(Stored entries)
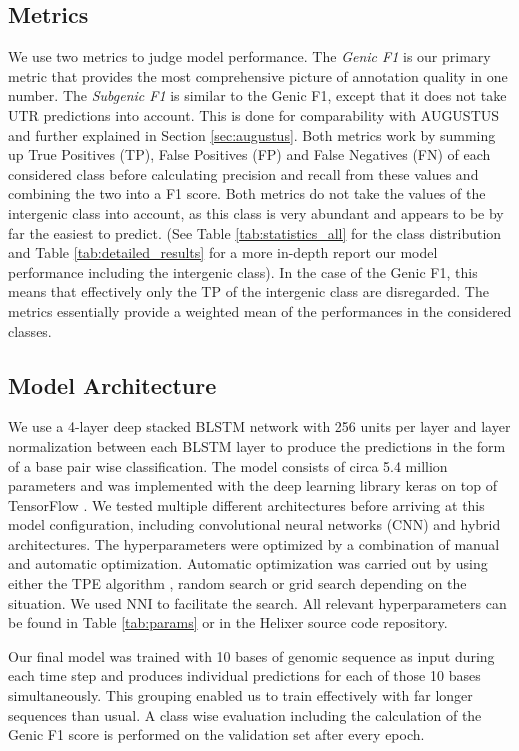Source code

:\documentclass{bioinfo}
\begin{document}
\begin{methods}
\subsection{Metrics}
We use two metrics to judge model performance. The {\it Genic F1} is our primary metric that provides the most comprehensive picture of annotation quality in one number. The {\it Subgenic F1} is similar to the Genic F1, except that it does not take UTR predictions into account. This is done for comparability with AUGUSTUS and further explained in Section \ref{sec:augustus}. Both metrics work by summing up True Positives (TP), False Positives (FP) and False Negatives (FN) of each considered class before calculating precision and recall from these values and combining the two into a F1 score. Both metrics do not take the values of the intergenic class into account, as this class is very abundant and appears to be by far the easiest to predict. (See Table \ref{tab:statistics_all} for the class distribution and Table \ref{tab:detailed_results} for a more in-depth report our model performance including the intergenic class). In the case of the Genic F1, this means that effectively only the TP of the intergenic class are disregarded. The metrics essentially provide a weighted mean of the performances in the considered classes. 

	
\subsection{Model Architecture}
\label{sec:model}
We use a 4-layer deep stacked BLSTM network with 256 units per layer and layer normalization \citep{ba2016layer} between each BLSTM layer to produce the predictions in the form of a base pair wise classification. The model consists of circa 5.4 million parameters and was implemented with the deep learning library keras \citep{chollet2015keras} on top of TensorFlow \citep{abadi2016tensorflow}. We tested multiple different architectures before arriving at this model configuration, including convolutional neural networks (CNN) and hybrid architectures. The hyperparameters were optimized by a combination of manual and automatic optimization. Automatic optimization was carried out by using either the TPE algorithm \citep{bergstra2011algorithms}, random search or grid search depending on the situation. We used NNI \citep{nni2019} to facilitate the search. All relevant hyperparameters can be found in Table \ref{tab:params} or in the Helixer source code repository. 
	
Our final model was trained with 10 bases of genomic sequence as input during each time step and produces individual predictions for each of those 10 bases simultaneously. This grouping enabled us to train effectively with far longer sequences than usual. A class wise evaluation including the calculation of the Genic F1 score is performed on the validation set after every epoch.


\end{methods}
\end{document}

(ABOUT THIS EXERCISE): Each line above is to be duplicated exactly, and the pictures are to be omitted.

(EXERCISE SOLUTION):
Source code

:\documentclass{bioinfo}
\begin{document}
\begin{methods}
\subsection{Metrics}
We use two metrics to judge model performance. The {\it Genic F1} is our primary metric that provides the most comprehensive picture of annotation quality in one number. The {\it Subgenic F1} is similar to the Genic F1, except that it does not take UTR predictions into account. This is done for comparability with AUGUSTUS and further explained in Section \ref{sec:augustus}. Both metrics work by summing up True Positives (TP), False Positives (FP) and False Negatives (FN) of each considered class before calculating precision and recall from these values and combining the two into a F1 score. Both metrics do not take the values of the intergenic class into account, as this class is very abundant and appears to be by far the easiest to predict. (See Table \ref{tab:statistics_all} for the class distribution and Table \ref{tab:detailed_results} for a more in-depth report our model performance including the intergenic class). In the case of the Genic F1, this means that effectively only the TP of the intergenic class are disregarded. The metrics essentially provide a weighted mean of the performances in the considered classes. 

	
\subsection{Model Architecture}
\label{sec:model}
We use a 4-layer deep stacked BLSTM network with 256 units per layer and layer normalization \citep{ba2016layer} between each BLSTM layer to produce the predictions in the form of a base pair wise classification. The model consists of circa 5.4 million parameters and was implemented with the deep learning library keras \citep{chollet2015keras} on top of TensorFlow \citep{abadi2016tensorflow}. We tested multiple different architectures before arriving at this model configuration, including convolutional neural networks (CNN) and hybrid architectures. The hyperparameters were optimized by a combination of manual and automatic optimization. Automatic optimization was carried out by using either the TPE algorithm \citep{bergstra2011algorithms}, random search or grid search depending on the situation. We used NNI \citep{nni2019} to facilitate the search. All relevant hyperparameters can be found in Table \ref{tab:params} or in the Helixer source code repository. 
	
Our final model was trained with 10 bases of genomic sequence as input during each time step and produces individual predictions for each of those 10 bases simultaneously. This grouping enabled us to train effectively with far longer sequences than usual. A class wise evaluation including the calculation of the Genic F1 score is performed on the validation set after every epoch.


\end{methods}
\end{document}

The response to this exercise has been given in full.